WERTHEIMER: Is there anything that the Federal Reserve can do to avert this crisis that concerns you?

ROUBINI: Yes, the Federal Reserve can help and so far it has helped. The fact that the Great Recession of '08/'13 did not turn into another Great Depression is due to the fact that we learned the lessons of the Great Depression. And it means that in the short term we need more fiscal stimulus. The reality however is that we're running out of policy bullets. Politically, we're not going to be able to bailout the banks and the bankers for a second time. I think there will be a political backlash against it.

So if things are to turn sour compared to '08, when we had all the policy bullets, this time around would be worse.

WERTHEIMER: One of the big themes in this election year is a call for austerity. If that means that the government should drastically cut spending, would it help? Would it avert a crisis or would it bring one on?

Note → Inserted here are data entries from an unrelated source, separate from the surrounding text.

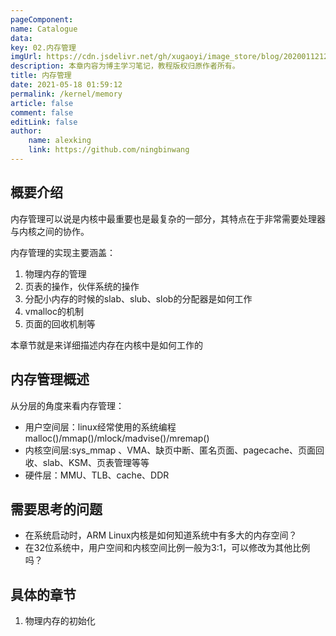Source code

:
 ```yaml
---
pageComponent:
name: Catalogue
data:
key: 02.内存管理
imgUrl: https://cdn.jsdelivr.net/gh/xugaoyi/image_store/blog/20200112120340.png
description: 本章内容为博主学习笔记，教程版权归原作者所有。
title: 内存管理
date: 2021-05-18 01:59:12
permalink: /kernel/memory
article: false
comment: false
editLink: false
author:
    name: alexking
    link: https://github.com/ningbinwang
---
```


## 概要介绍

内存管理可以说是内核中最重要也是最复杂的一部分，其特点在于非常需要处理器与内核之间的协作。

内存管理的实现主要涵盖：

 1. 物理内存的管理
 2. 页表的操作，伙伴系统的操作
 3. 分配小内存的时候的slab、slub、slob的分配器是如何工作
 4. vmalloc的机制
 5. 页面的回收机制等

本章节就是来详细描述内存在内核中是如何工作的

## 内存管理概述

从分层的角度来看内存管理：

* 用户空间层：linux经常使用的系统编程 malloc()/mmap()/mlock/madvise()/mremap()
* 内核空间层:sys_mmap 、VMA、缺页中断、匿名页面、pagecache、页面回收、slab、KSM、页表管理等等
* 硬件层：MMU、TLB、cache、DDR

## 需要思考的问题

* 在系统启动时，ARM Linux内核是如何知道系统中有多大的内存空间？ 
* 在32位系统中，用户空间和内核空间比例一般为3:1，可以修改为其他比例吗？

## 具体的章节

1. 物理内存的初始化

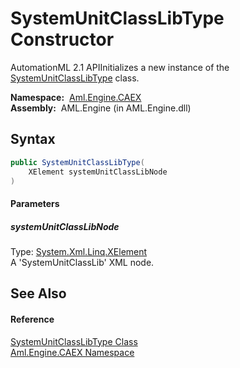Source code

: SystemUnitClassLibType Constructor
==================================
AutomationML 2.1 APIInitializes a new instance of the [SystemUnitClassLibType][1] class.

  **Namespace:**  [Aml.Engine.CAEX][2]  
  **Assembly:**  AML.Engine (in AML.Engine.dll)

Syntax
------

```csharp
public SystemUnitClassLibType(
	XElement systemUnitClassLibNode
)
```

#### Parameters

##### *systemUnitClassLibNode*
Type: [System.Xml.Linq.XElement][3]  
A 'SystemUnitClassLib' XML node.


See Also
--------

#### Reference
[SystemUnitClassLibType Class][1]  
[Aml.Engine.CAEX Namespace][2]  

[1]: README.md
[2]: ../README.md
[3]: https://docs.microsoft.com/dotnet/api/system.xml.linq.xelement
[4]: https://www.automationml.org
[5]: ../../icons/logoShade.png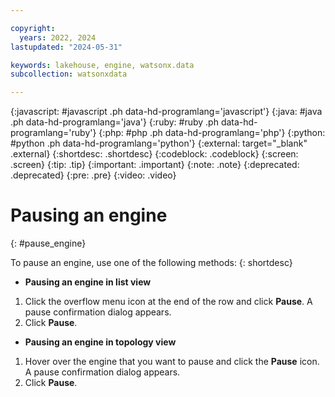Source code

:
 ```yaml
---

copyright:
  years: 2022, 2024
lastupdated: "2024-05-31"

keywords: lakehouse, engine, watsonx.data
subcollection: watsonxdata

---
```


{:javascript: #javascript .ph data-hd-programlang='javascript'}
{:java: #java .ph data-hd-programlang='java'}
{:ruby: #ruby .ph data-hd-programlang='ruby'}
{:php: #php .ph data-hd-programlang='php'}
{:python: #python .ph data-hd-programlang='python'}
{:external: target="_blank" .external}
{:shortdesc: .shortdesc}
{:codeblock: .codeblock}
{:screen: .screen}
{:tip: .tip}
{:important: .important}
{:note: .note}
{:deprecated: .deprecated}
{:pre: .pre}
{:video: .video}

# Pausing an engine
{: #pause_engine}

To pause an engine, use one of the following methods:
{: shortdesc}

- **Pausing an engine in list view**

1. Click the overflow menu icon at the end of the row and click **Pause**. A pause confirmation dialog appears.
2. Click **Pause**.

- **Pausing an engine in topology view**

1. Hover over the engine that you want to pause and click the **Pause** icon. A pause confirmation dialog appears.
2. Click **Pause**.
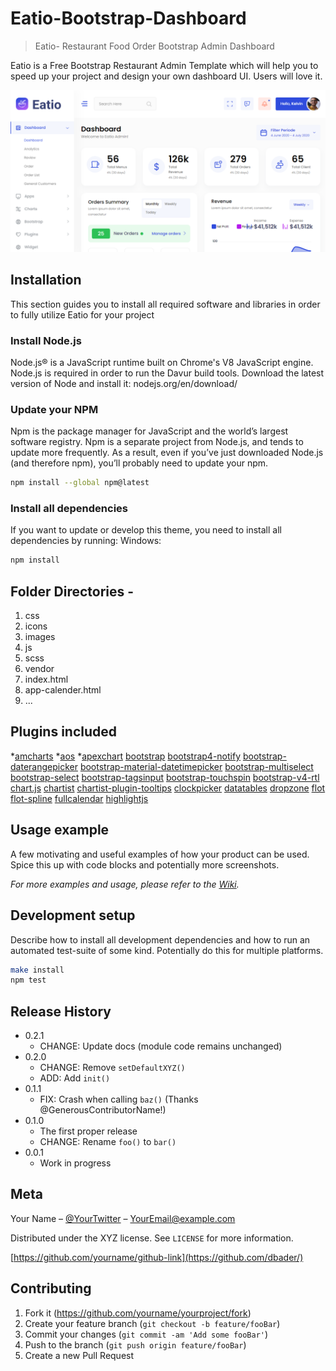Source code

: # Eatio-Bootstrap-Dashboard


>Eatio- Restaurant Food Order Bootstrap Admin Dashboard

<!-- [![NPM Version][npm-image]][npm-url]
[![Build Status][travis-image]][travis-url]
[![Downloads Stats][npm-downloads]][npm-url] -->

Eatio is a Free Bootstrap Restaurant Admin Template which will help you to speed up your project and design your own dashboard UI. Users will love it.

![](header.png)

## Installation

This section guides you to install all required software and libraries in order to fully utilize Eatio for your project


### Install Node.js
Node.js® is a JavaScript runtime built on Chrome's V8 JavaScript engine. Node.js is required in order to run the Davur build tools. Download the latest version of Node and install it: nodejs.org/en/download/


### Update your NPM
Npm is the package manager for JavaScript and the world’s largest software registry. Npm is a separate project from Node.js, and tends to update more frequently. As a result, even if you’ve just downloaded Node.js (and therefore npm), you’ll probably need to update your npm.

```sh
npm install --global npm@latest
```

### Install all dependencies
If you want to update or develop this theme, you need to install all dependencies by running:
Windows:

```sh
npm install
```

## Folder Directories -
1. css
2. icons
3. images
4. js
5. scss
6. vendor
7. index.html
8. app-calender.html
9. ...

## Plugins included 
*[amcharts](https://www.amcharts.com)
*[aos](https://michalsnik.github.io/aos)
*[apexchart](https://apexcharts.com)
[bootstrap](https://getbootstrap.com)
[bootstrap4-notify](http://bootstrap-notify.remabledesigns.com)
[bootstrap-daterangepicker](https://www.daterangepicker.com)
[bootstrap-material-datetimepicker](https://t00rk.github.io/bootstrap-material-datetimepicker)
[bootstrap-multiselect](https://github.com/davidstutz/bootstrap-multiselect)
[bootstrap-select](https://developer.snapappointments.com/bootstrap-select)
[bootstrap-tagsinput](https://bootstrap-tagsinput.github.io/bootstrap-tagsinput/examples)
[bootstrap-touchspin](https://www.virtuosoft.eu/code/bootstrap-touchspin)
[bootstrap-v4-rtl](https://bootstrap.rtlcss.com)
[chart.js](https://www.chartjs.org)
[chartist](https://gionkunz.github.io/chartist-js)
[chartist-plugin-tooltips](https://github.com/tmmdata/chartist-plugin-tooltip)
[clockpicker](https://weareoutman.github.io/clockpicker)
[datatables](https://datatables.net)
[dropzone](https://www.dropzonejs.com)
[flot](https://www.flotcharts.org)
[flot-spline](https://github.com/miloszfalinski/jquery.flot.spline)
[fullcalendar](https://fullcalendar.io)
[highlightjs](https://highlightjs.org)




## Usage example

A few motivating and useful examples of how your product can be used. Spice this up with code blocks and potentially more screenshots.

_For more examples and usage, please refer to the [Wiki][wiki]._

## Development setup

Describe how to install all development dependencies and how to run an automated test-suite of some kind. Potentially do this for multiple platforms.

```sh
make install
npm test
```

## Release History

* 0.2.1
    * CHANGE: Update docs (module code remains unchanged)
* 0.2.0
    * CHANGE: Remove `setDefaultXYZ()`
    * ADD: Add `init()`
* 0.1.1
    * FIX: Crash when calling `baz()` (Thanks @GenerousContributorName!)
* 0.1.0
    * The first proper release
    * CHANGE: Rename `foo()` to `bar()`
* 0.0.1
    * Work in progress

## Meta

Your Name – [@YourTwitter](https://twitter.com/dbader_org) – YourEmail@example.com

Distributed under the XYZ license. See ``LICENSE`` for more information.

[https://github.com/yourname/github-link](https://github.com/dbader/)

## Contributing

1. Fork it (<https://github.com/yourname/yourproject/fork>)
2. Create your feature branch (`git checkout -b feature/fooBar`)
3. Commit your changes (`git commit -am 'Add some fooBar'`)
4. Push to the branch (`git push origin feature/fooBar`)
5. Create a new Pull Request

<!-- Markdown link & img dfn's -->
[npm-image]: https://img.shields.io/npm/v/datadog-metrics.svg?style=flat-square
[npm-url]: https://npmjs.org/package/datadog-metrics
[npm-downloads]: https://img.shields.io/npm/dm/datadog-metrics.svg?style=flat-square
[travis-image]: https://img.shields.io/travis/dbader/node-datadog-metrics/master.svg?style=flat-square
[travis-url]: https://travis-ci.org/dbader/node-datadog-metrics
[wiki]: https://github.com/yourname/yourproject/wiki
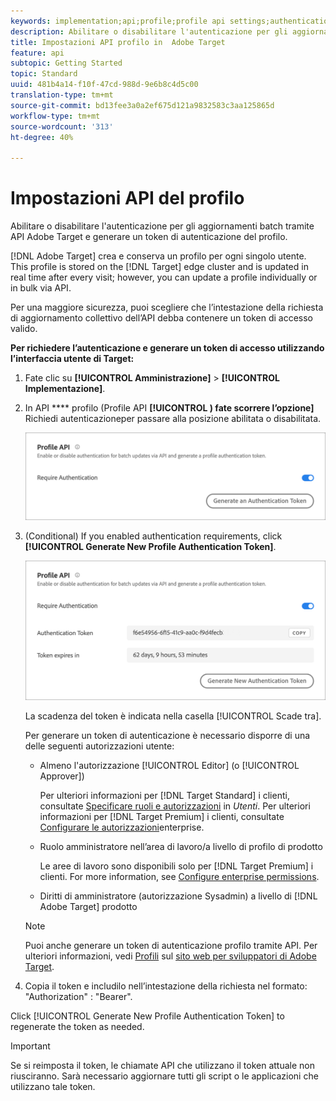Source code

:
 ```yaml
---
keywords: implementation;api;profile;profile api settings;authentication token
description: Abilitare o disabilitare l'autenticazione per gli aggiornamenti batch tramite  API Adobe Target e generare un token di autenticazione del profilo.
title: Impostazioni API profilo in  Adobe Target
feature: api
subtopic: Getting Started
topic: Standard
uuid: 481b4a14-f10f-47cd-988d-9e6b8c4d5c00
translation-type: tm+mt
source-git-commit: bd13fee3a0a2ef675d121a9832583c3aa125865d
workflow-type: tm+mt
source-wordcount: '313'
ht-degree: 40%

---
```



# Impostazioni API del profilo

Abilitare o disabilitare l&#39;autenticazione per gli aggiornamenti batch tramite  API Adobe Target e generare un token di autenticazione del profilo.

[!DNL Adobe Target] crea e conserva un profilo per ogni singolo utente. This profile is stored on the [!DNL Target] edge cluster and is updated in real time after every visit; however, you can update a profile individually or in bulk via API.

Per una maggiore sicurezza, puoi scegliere che l’intestazione della richiesta di aggiornamento collettivo dell’API debba contenere un token di accesso valido.

**Per richiedere l’autenticazione e generare un token di accesso utilizzando l’interfaccia utente di Target:**

1. Fate clic su **[!UICONTROL Amministrazione]** > **[!UICONTROL Implementazione]**.
1. In API **** profilo (Profile API **[!UICONTROL ) fate scorrere l’opzione]** Richiedi autenticazioneper passare alla posizione abilitata o disabilitata.

   ![](assets/profile_api_settings.png)

1. (Conditional) If you enabled authentication requirements, click **[!UICONTROL Generate New Profile Authentication Token]**.

   ![](assets/profile_api_settings_2.png)

   La scadenza del token è indicata nella casella [!UICONTROL Scade tra].

   Per generare un token di autenticazione è necessario disporre di una delle seguenti autorizzazioni utente:

   * Almeno l&#39;autorizzazione [!UICONTROL Editor] (o [!UICONTROL Approver])

      Per ulteriori informazioni per [!DNL Target Standard] i clienti, consultate [Specificare ruoli e autorizzazioni](/help/administrating-target/c-user-management/c-user-management/user-management.md#roles-permissions) in *Utenti*. Per ulteriori informazioni per [!DNL Target Premium] i clienti, consultate [Configurare le autorizzazioni](/help/administrating-target/c-user-management/property-channel/properties-overview.md)enterprise.

   * Ruolo amministratore nell’area di lavoro/a livello di profilo di prodotto

      Le aree di lavoro sono disponibili solo per [!DNL Target Premium] i clienti. For more information, see [Configure enterprise permissions](/help/administrating-target/c-user-management/property-channel/properties-overview.md).

   * Diritti di amministratore (autorizzazione Sysadmin) a livello di [!DNL Adobe Target] prodotto
   >[!NOTE]
   >
   >Puoi anche generare un token di autenticazione profilo tramite API. Per ulteriori informazioni, vedi [Profili](https://developers.adobetarget.com/api/#profiles) sul [sito web per sviluppatori di Adobe Target](https://developers.adobetarget.com/).

1. Copia il token e includilo nell’intestazione della richiesta nel formato: &quot;Authorization&quot; : &quot;Bearer&quot;.

Click [!UICONTROL Generate New Profile Authentication Token] to regenerate the token as needed.

>[!IMPORTANT]
>
>Se si reimposta il token, le chiamate API che utilizzano il token attuale non riusciranno. Sarà necessario aggiornare tutti gli script o le applicazioni che utilizzano tale token.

ROUBINI: Unfortunately the U.S. political system is in a gridlock. And the reality is that in the medium time we have to reduce our budget deficit, and the way to do it is going to be a combination of reforming Social Security and Medicare on one side, but also gradually increasing the tax burden because right now it's very low, especially on those who can pay.

And while we have to do fiscal austerity, if we do too much of it, next year or in the next couple of years, the risk, like in the eurozone, is that we end up into another recession because austerity, however necessary, in the short run has a negative effect on economic growth.

WERTHEIMER: Thank you very much.

ROUBINI: Pleasure talking with you today.